-- What to work on --
Once you reach the line containing "Beginner Python Projects", write out that line and every remaining line of the records exactly.

[[ Exercise input, beginning ]]

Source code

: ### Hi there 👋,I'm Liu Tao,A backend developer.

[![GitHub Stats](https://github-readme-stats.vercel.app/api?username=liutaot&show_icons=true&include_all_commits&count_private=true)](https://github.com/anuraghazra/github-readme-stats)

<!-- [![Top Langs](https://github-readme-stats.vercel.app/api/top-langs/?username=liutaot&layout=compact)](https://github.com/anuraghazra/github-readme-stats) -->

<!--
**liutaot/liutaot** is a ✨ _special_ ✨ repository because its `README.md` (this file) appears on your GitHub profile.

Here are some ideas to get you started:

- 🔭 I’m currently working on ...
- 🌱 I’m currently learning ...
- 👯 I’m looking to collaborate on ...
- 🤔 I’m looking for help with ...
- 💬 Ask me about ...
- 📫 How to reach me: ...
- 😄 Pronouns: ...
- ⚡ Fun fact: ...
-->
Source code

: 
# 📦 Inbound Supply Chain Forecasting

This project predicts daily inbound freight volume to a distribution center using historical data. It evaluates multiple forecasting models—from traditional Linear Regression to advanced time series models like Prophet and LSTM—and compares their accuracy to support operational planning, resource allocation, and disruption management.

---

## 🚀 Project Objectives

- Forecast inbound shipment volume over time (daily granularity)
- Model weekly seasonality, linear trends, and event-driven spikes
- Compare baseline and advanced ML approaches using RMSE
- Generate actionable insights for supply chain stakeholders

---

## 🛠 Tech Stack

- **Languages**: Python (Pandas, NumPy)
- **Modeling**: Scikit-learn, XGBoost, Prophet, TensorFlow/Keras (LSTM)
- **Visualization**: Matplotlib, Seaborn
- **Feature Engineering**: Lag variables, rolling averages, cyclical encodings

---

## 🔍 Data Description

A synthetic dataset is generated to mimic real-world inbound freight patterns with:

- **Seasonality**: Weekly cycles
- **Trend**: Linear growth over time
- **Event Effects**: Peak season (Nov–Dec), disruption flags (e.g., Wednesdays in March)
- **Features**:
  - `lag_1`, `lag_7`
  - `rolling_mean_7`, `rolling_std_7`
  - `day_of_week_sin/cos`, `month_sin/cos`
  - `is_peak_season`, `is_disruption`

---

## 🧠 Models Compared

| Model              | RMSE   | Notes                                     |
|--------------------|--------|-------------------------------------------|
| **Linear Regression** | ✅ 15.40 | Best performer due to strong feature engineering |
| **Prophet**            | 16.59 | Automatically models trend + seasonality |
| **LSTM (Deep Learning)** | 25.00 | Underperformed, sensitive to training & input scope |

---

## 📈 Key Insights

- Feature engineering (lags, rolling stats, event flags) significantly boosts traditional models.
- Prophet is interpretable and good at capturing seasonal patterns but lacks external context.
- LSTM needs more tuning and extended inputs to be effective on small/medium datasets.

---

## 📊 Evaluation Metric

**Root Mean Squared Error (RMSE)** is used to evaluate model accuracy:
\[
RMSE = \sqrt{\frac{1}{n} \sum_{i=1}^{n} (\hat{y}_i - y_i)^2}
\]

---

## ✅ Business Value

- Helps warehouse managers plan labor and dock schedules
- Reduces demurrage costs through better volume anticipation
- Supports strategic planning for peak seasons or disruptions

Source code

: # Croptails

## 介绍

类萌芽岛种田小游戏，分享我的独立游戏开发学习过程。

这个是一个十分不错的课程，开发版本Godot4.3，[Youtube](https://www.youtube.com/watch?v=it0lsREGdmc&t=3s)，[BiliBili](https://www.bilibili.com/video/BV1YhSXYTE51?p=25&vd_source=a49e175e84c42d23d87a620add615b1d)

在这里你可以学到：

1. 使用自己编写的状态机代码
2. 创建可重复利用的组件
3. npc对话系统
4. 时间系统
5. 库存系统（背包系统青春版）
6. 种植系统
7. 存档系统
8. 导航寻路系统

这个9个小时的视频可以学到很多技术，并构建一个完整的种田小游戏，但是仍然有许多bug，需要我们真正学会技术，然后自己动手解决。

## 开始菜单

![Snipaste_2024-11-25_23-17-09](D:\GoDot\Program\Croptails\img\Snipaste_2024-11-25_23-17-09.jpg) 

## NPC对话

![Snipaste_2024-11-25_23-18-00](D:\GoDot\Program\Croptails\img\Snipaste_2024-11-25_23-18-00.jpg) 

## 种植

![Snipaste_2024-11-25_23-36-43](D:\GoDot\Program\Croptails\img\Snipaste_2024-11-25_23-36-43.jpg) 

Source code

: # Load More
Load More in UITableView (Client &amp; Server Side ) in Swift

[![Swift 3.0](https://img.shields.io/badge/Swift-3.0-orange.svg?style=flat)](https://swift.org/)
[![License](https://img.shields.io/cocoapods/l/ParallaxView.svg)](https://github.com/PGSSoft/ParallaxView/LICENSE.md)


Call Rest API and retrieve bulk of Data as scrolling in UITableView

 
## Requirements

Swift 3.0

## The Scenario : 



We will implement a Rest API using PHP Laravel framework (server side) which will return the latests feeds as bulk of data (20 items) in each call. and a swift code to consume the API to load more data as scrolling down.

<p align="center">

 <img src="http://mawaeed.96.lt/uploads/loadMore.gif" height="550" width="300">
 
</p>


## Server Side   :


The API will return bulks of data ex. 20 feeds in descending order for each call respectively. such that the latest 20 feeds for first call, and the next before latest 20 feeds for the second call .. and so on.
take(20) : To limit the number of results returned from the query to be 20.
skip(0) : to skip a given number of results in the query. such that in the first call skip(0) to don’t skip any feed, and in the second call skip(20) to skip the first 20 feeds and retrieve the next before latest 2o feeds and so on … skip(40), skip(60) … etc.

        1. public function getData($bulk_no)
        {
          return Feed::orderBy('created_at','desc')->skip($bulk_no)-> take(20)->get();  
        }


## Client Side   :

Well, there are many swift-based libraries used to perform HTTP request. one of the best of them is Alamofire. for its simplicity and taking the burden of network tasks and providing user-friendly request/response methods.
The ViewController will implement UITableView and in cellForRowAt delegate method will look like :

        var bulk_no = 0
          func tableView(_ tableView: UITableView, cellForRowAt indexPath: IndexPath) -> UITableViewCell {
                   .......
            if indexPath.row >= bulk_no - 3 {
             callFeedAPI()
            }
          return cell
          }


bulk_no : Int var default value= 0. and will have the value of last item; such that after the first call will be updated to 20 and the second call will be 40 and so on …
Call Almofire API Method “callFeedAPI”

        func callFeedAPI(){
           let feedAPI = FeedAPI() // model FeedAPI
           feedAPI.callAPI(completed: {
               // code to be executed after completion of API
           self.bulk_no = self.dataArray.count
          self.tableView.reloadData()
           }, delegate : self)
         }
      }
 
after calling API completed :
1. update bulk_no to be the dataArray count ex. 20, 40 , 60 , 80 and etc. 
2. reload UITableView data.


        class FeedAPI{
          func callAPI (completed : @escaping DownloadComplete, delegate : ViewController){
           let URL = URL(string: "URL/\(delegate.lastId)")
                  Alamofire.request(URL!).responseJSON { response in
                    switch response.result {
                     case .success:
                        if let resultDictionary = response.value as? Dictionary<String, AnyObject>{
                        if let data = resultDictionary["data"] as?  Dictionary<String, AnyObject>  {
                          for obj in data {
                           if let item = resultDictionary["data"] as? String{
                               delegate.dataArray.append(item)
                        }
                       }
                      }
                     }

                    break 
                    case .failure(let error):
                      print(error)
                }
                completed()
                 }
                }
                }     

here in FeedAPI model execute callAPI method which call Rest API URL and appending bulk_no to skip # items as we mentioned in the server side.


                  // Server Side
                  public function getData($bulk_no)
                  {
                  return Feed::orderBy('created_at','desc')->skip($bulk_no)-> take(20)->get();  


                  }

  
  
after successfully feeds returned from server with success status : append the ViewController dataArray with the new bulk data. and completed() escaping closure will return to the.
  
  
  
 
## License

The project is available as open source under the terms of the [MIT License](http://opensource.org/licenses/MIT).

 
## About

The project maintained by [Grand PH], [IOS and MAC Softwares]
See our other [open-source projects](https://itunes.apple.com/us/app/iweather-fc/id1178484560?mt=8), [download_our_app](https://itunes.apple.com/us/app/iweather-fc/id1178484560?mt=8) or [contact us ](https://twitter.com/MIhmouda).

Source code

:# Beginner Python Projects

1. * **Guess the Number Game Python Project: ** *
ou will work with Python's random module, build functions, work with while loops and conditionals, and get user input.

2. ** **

[[ Exercise input, end ]]

-- Solution to the exercise --
:# Beginner Python Projects

1. * **Guess the Number Game Python Project: ** *
ou will work with Python's random module, build functions, work with while loops and conditionals, and get user input.

2. ** **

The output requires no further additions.